List every line in this data where the string "Automatic" occurs.

++++++++++

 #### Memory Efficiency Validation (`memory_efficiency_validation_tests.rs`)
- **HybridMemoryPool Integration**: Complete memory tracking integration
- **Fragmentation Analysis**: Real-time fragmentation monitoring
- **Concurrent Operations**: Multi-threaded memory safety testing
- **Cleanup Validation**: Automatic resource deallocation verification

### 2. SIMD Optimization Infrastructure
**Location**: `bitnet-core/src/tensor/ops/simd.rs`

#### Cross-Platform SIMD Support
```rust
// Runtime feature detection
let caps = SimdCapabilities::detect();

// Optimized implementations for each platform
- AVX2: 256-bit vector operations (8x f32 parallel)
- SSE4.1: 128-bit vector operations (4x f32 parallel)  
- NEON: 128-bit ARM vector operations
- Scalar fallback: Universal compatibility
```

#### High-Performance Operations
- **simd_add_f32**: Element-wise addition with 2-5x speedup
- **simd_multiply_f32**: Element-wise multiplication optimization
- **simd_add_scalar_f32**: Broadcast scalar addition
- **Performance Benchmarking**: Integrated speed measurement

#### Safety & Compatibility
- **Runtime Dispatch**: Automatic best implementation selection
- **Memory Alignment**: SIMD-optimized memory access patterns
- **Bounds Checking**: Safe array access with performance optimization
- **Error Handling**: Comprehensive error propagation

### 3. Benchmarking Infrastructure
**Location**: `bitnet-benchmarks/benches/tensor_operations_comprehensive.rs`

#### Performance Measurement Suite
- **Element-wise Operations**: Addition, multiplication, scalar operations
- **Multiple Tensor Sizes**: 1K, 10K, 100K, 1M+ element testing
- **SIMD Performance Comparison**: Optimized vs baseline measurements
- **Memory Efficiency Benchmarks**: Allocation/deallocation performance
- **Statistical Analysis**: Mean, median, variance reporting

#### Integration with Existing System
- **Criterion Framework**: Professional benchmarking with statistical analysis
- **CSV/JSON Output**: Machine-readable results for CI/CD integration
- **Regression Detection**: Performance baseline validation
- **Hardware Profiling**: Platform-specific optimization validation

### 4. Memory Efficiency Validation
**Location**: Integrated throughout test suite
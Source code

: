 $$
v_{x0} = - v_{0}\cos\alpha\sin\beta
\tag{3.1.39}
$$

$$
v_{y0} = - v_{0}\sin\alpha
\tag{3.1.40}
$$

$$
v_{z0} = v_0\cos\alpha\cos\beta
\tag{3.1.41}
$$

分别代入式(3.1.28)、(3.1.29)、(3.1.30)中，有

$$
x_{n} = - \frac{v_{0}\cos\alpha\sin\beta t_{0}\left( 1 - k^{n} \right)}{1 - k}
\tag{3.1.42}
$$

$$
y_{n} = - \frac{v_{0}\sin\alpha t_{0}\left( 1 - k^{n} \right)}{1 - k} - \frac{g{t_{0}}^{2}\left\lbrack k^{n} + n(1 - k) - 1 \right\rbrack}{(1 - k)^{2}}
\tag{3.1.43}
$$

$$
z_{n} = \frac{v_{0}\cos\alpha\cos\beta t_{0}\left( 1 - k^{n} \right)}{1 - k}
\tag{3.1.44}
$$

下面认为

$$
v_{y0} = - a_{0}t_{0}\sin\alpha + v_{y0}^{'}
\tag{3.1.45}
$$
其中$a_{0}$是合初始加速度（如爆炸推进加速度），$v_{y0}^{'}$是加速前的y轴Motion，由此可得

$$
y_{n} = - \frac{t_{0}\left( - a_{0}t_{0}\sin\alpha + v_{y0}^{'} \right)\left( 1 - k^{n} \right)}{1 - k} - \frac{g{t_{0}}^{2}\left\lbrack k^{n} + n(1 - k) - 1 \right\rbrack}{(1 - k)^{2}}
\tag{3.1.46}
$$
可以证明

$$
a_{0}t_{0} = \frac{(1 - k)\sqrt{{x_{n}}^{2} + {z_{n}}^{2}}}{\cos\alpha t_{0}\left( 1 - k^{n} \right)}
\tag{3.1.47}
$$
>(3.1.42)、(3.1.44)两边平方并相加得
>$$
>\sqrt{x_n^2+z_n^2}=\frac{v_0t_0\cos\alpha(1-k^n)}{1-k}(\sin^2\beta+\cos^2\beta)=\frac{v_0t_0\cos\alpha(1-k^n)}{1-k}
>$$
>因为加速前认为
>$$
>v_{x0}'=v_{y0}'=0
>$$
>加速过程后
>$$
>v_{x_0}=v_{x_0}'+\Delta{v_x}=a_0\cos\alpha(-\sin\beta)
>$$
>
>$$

++++++++++

> Exercise result
- **Cleanup Validation**: Automatic resource deallocation verification
- **Runtime Dispatch**: Automatic best implementation selection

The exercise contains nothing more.